Re: Catdoc - following on from the Open2 problems i

Date: Sun Mar 28 2004 - 22:21:54 GMT
I had most success (under Win 2000) with the "orginal" version of catdoc ( and using perl

my $shortname = Win32::GetShortPathName($filename);

to get around the long file name problem.  Even then, there were a small
number of MS-Word documents that caused catdoc to hang , with "Bad BBD
entry!" error message.  (I excluded these files explicitly just to get
something working.)

Can't remember now what the exact problems were with wvWare (just as likely
to be me!).

(Apologies for taking so long to get to this.)

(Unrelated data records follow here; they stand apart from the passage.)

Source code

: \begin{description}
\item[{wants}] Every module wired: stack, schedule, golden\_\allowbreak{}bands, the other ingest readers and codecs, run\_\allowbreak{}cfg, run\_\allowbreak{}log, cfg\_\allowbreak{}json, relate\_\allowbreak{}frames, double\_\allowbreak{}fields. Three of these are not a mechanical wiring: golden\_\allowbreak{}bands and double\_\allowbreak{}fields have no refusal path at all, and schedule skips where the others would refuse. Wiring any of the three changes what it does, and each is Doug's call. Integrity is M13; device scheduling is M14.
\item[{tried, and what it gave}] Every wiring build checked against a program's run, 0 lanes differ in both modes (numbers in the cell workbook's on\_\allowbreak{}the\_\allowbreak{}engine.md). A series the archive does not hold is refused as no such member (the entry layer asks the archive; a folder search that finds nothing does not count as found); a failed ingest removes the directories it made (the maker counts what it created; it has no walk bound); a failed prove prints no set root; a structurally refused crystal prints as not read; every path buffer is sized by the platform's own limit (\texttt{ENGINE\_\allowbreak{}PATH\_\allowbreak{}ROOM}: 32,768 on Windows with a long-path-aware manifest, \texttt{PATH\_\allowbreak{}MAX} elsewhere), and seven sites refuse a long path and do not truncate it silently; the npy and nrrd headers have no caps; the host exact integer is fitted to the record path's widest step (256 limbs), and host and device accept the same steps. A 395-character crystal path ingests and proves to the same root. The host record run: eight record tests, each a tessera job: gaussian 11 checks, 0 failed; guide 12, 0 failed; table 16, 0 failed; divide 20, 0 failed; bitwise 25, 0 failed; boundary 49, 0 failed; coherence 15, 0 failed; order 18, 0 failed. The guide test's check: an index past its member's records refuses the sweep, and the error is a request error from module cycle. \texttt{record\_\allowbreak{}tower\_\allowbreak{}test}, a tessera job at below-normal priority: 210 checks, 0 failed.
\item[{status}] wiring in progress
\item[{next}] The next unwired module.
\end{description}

On Wed, 2004-03-24 at 02:20, Ahmad, Zeeshan (FMC) wrote:
> I am trying to index word documents on windows using swish-e 2.4. Althoug
> some documents get indexed, for others Dr. Watson reports an access
> violation in catdoc.exe.=20

That's not surprising.  The version included with SWISH-E is an
unofficial port I made just to support long filenames.  wvWare is
probably the better choice since it's actively supported on Windows by
the upstream maintainers.  Also, wvWare is used by Abiword as the Word
document importer.  catdoc's maintainer indicated he has no interest in
supporting Windows.

> Is this wvWare feature ready for production use on Windows by any chance?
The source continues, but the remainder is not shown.